* _Saved entries_
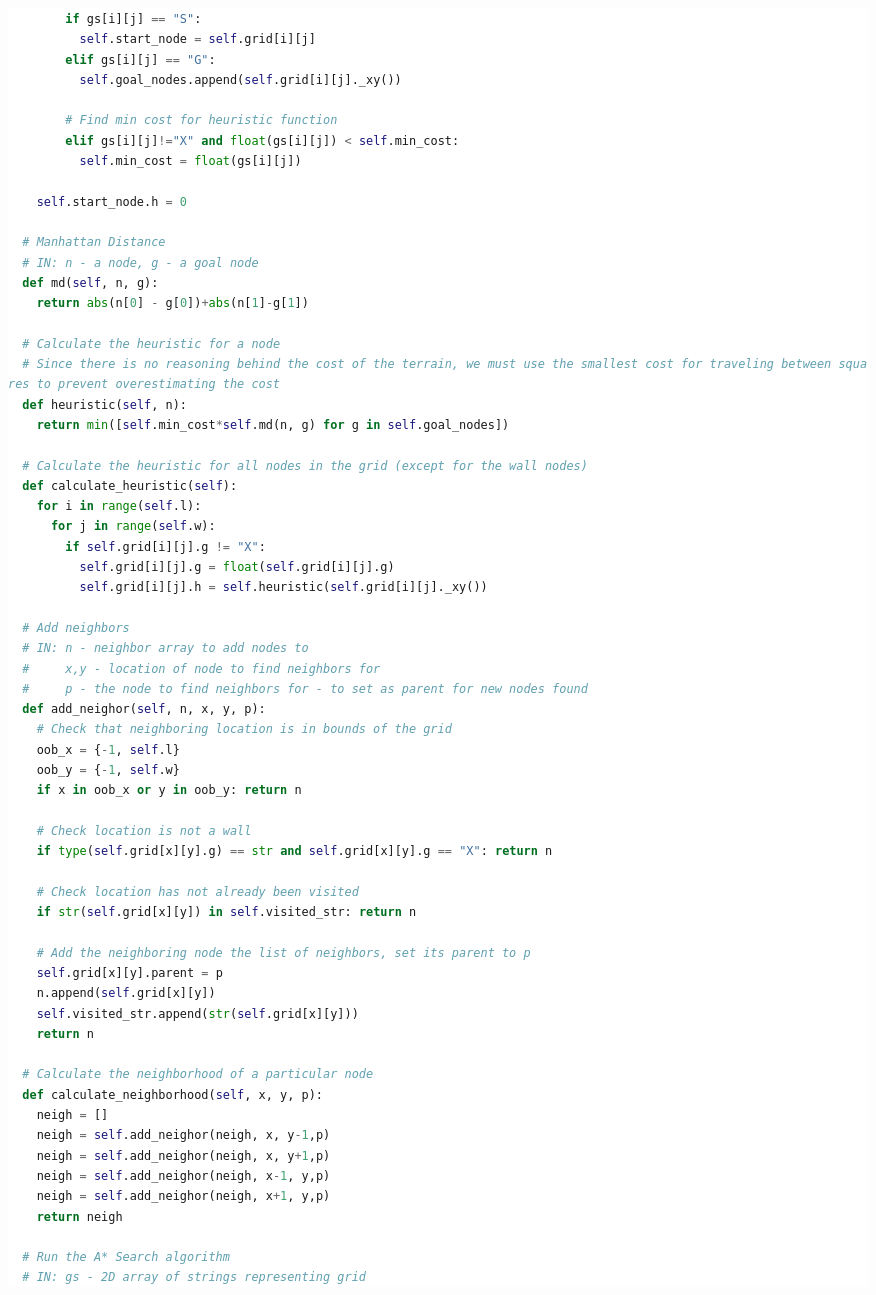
 ```python
        if gs[i][j] == "S":
          self.start_node = self.grid[i][j]
        elif gs[i][j] == "G":
          self.goal_nodes.append(self.grid[i][j]._xy())
        
        # Find min cost for heuristic function
        elif gs[i][j]!="X" and float(gs[i][j]) < self.min_cost:
          self.min_cost = float(gs[i][j])
    
    self.start_node.h = 0
  
  # Manhattan Distance
  # IN: n - a node, g - a goal node
  def md(self, n, g):
    return abs(n[0] - g[0])+abs(n[1]-g[1])

  # Calculate the heuristic for a node
  # Since there is no reasoning behind the cost of the terrain, we must use the smallest cost for traveling between squares to prevent overestimating the cost
  def heuristic(self, n):
    return min([self.min_cost*self.md(n, g) for g in self.goal_nodes])
  
  # Calculate the heuristic for all nodes in the grid (except for the wall nodes)
  def calculate_heuristic(self):
    for i in range(self.l):
      for j in range(self.w):
        if self.grid[i][j].g != "X":
          self.grid[i][j].g = float(self.grid[i][j].g)
          self.grid[i][j].h = self.heuristic(self.grid[i][j]._xy())

  # Add neighbors
  # IN: n - neighbor array to add nodes to
  #     x,y - location of node to find neighbors for
  #     p - the node to find neighbors for - to set as parent for new nodes found
  def add_neighor(self, n, x, y, p):
    # Check that neighboring location is in bounds of the grid
    oob_x = {-1, self.l}
    oob_y = {-1, self.w}
    if x in oob_x or y in oob_y: return n

    # Check location is not a wall
    if type(self.grid[x][y].g) == str and self.grid[x][y].g == "X": return n
    
    # Check location has not already been visited
    if str(self.grid[x][y]) in self.visited_str: return n
    
    # Add the neighboring node the list of neighbors, set its parent to p
    self.grid[x][y].parent = p
    n.append(self.grid[x][y])
    self.visited_str.append(str(self.grid[x][y]))
    return n

  # Calculate the neighborhood of a particular node
  def calculate_neighborhood(self, x, y, p):
    neigh = []
    neigh = self.add_neighor(neigh, x, y-1,p)
    neigh = self.add_neighor(neigh, x, y+1,p)
    neigh = self.add_neighor(neigh, x-1, y,p)
    neigh = self.add_neighor(neigh, x+1, y,p)
    return neigh

  # Run the A* Search algorithm
  # IN: gs - 2D array of strings representing grid
```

* _Exercise_
Go through the data above and copy each line that holds the word "elif".

* _Problem solution_
        elif gs[i][j] == "G":
        elif gs[i][j]!="X" and float(gs[i][j]) < self.min_cost:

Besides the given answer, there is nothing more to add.